That night, Mom brought home a dozen of those little bars of soap and mini bottles of shampoo and conditioner. The next morning, she followed up on some job openings she’d come across in a brochure somewhere. She figured what the heck, she had nothing to lose. One night a few weeks later, the phone rang. Mom’s voice went up an octave when she answered it. I was in the living room, watching Don Rickles on TV. She wound the cord around her finger and disappeared behind the doorjamb, into the kitchen. I could tell by the look on her face that it wasn’t anyone from school, so I turned back to Johnny Carson. What a hoot. I was chuckling like an idiot at some gag they were doing. A few minutes later, the phone clicked into its cradle, and Mom called me into the kitchen. I told her to hold on a minute; Johnny Carson and Don Rickles were hilarious together. She came in with the Yellow Pages and opened it to a full-page advertisement, which she spread out over the coffee table.
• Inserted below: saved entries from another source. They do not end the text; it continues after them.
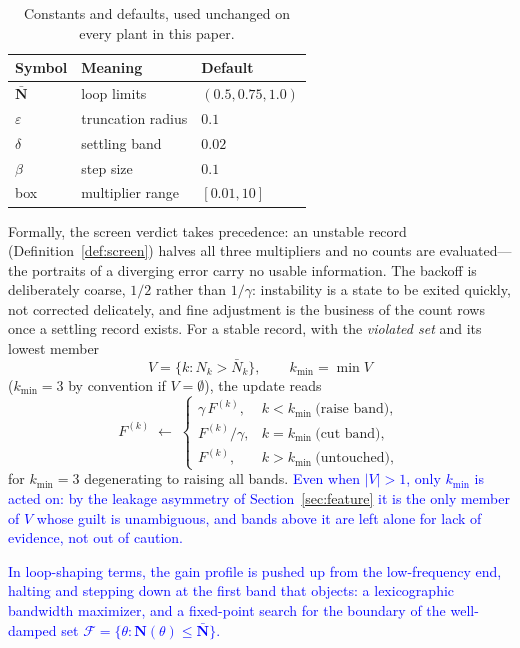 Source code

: \documentclass[final,3p,times,twocolumn]{elsarticle}
\newcommand{\rev}[1]{\textcolor{blue}{#1}}  %
\begin{document}
\begin{table}[h]
\centering
\caption{Constants and defaults, used unchanged on every plant in this
paper.}
\label{tab:defaults}
\begin{tabular}{lll}
\toprule
Symbol & Meaning & Default \\
\midrule
$\bar{\mathbf N}$ & loop limits & $(0.5, 0.75, 1.0)$ \\
$\varepsilon$ & truncation radius & $0.1$ \\
$\delta$ & settling band & $0.02$ \\
$\beta$ & step size & $0.1$ \\
box & multiplier range & $[0.01, 10]$ \\
\bottomrule
\end{tabular}
\end{table}

Formally, the screen verdict takes precedence: an unstable record
(Definition~\ref{def:screen}) halves all three multipliers and no counts
are evaluated---the portraits of a diverging error carry no usable
information. The backoff is deliberately coarse, $1/2$ rather than
$1/\gamma$: instability is a state to be exited quickly, not corrected
delicately, and fine adjustment is the business of the count rows once a
settling record exists. For a stable record, with the \emph{violated set} and its lowest member
\begin{equation}
V = \{k : N_k > \bar N_k\}, \qquad k_{\min} = \min V
\end{equation}
($k_{\min} = 3$ by convention if $V = \emptyset$), the update reads
\begin{equation}
F^{(k)} \;\leftarrow\;
\begin{cases}
\gamma\, F^{(k)}, & k < k_{\min} \ \text{(raise band)},\\[1mm]
F^{(k)}/\gamma, & k = k_{\min} \ \text{(cut band)},\\[1mm]
F^{(k)}, & k > k_{\min} \ \text{(untouched)},
\end{cases}
\label{eq:triangular}
\end{equation}
for $k_{\min} = 3$ degenerating to raising all bands. \rev{Even when
$|V| > 1$, only $k_{\min}$ is acted on: by the leakage asymmetry of
Section~\ref{sec:feature} it is the only member of $V$ whose guilt is
unambiguous, and bands above it are left alone for lack of evidence, not
out of caution.}

\rev{In loop-shaping terms, the gain profile is pushed up from the
low-frequency end, halting and stepping down at the first band that
objects: a lexicographic bandwidth maximizer, and a fixed-point search
for the boundary of the well-damped set
$\mathcal F = \{\theta : \mathbf N(\theta) \le \bar{\mathbf N}\}$.}
\end{document}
She turned off the TV and asked if I’d heard of Blumenthal, the Mattress Maven. Of course I had. His signs were everywhere—on buses, in telephone booths, on park benches, on subway platforms, in weeklies. I couldn’t go a block without seeing one of his ads. I’d turn around and there it would be, staring at me, telling me how lousy my bed was and that I needed a new one. It claimed in big, bold letters that that was why I felt so grumpy all the time. I wanted to tell him that it wasn’t the bed at all, but it was pointless to shout back at some larger-than-life-sized ad shellacked to the side of a brick building.
Mom was fingering over the ad, admiring it, saying how she’d accepted a position working for him. She wouldn’t be working for one of his store locations or warehouses or anything like that, but the actual family. I had no idea that she was even considering working as someone’s personal nanny and housekeeper and sometimes cook. Turns out, she’d pursued it on a lark. Anyway, the Blumenthals had twin baby boys. As they put it, they could use an extra pair of hands around the house. Who couldn’t? It didn’t matter to Mom that she had no idea what she was in for. She was just happy to finally be able to tell Mister Reinhardt that he could take his job and shove it.
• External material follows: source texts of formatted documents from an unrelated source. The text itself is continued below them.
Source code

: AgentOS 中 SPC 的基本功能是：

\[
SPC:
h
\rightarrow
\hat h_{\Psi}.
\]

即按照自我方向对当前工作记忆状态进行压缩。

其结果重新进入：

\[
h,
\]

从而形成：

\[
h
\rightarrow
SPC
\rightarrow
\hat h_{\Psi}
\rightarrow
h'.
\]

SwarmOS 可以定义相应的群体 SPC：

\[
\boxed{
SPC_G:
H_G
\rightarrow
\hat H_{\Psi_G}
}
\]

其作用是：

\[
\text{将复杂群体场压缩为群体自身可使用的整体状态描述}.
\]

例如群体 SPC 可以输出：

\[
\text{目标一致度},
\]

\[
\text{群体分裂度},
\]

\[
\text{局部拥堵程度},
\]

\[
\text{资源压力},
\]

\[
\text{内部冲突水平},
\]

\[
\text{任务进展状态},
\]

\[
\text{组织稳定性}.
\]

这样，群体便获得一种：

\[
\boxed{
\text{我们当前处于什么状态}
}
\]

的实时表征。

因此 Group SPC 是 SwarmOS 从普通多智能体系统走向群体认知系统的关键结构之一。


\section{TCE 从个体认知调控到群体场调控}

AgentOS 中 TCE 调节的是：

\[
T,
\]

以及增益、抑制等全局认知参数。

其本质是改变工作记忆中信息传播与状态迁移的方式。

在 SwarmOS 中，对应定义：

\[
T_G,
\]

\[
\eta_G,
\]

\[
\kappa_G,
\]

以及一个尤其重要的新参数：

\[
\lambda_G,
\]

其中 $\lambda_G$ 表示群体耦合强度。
As sweet and adorable as those twins had turned out to be, it didn’t compensate for the fact that the money wasn’t that hot. Which is why Mom had to hold on to her job at the dry cleaners. No matter how much I’d beg just to be able to check out the iguana living inside the Blumenthals’ home, she’d just pull her hair into a bun so tight it stretched out the little wrinkles from her forehead and shake her head and say that there were no ifs, ands, or buts about it. It was strictly verboten. I couldn’t even pick her up there after work. I was starting to wonder if maybe she wasn’t somehow embarrassed of me. I couldn’t figure out if her concern was about the twins seeing her around me or me seeing her around the twins. All I knew was that I had to meet her at the HoJo’s after work. At least Mister Reinhardt would let me come by after school and do my homework in a vacant room.
Mom had been with the Blumenthals for a year before I started at Claremont. Even if she and I rarely ever saw each other after that, what with her away at work and me studying all the time, it wasn’t like it was all gloom and doom. If she’d entrusted my education to Claremont, she’d left everything else to Mister McGovern. He’d become something of a father figure. I was a knobby-kneed pipsqueak who couldn’t fight his way out of a paper bag, but Mister McGovern talked to me like I was a grown man. Of course, a kid’s going to love a guy like that. What’s there not to like?
The worst part was that as much as Mom and I missed each other when we were apart, we drove each other crazy when we were together. She complained that I had no idea what her day looked like, and I rebutted that she had no idea what mine looked like. I was always off doing my thing and she was off doing hers, barely home long enough to throw something together for me to eat, check my homework, and tell me to go to bed. She was stretched so thin she wasn’t even able to send me off to school on the mornings she had to leave the house before dawn. It was starting to feel like I hadn’t just lost Dad with our move to New York. I was losing her, too. Which felt wrong. She was all I had left.
I got off at Ninety-Sixth Street and dashed up the stairs to street level. I ran down the block and dug around in the garbage can on the corner, pulling up to-go boxes, Styrofoam cups, candy wrappers, tissues, yesterday’s Daily News, the Village Voice, and empty soda bottles until at last I found my blazer buried toward the bottom. I pulled a banana peel from the sleeve and shook it out. I held it up and tried to figure out what I could claim all the splotches were from, then brushed it off and put it on.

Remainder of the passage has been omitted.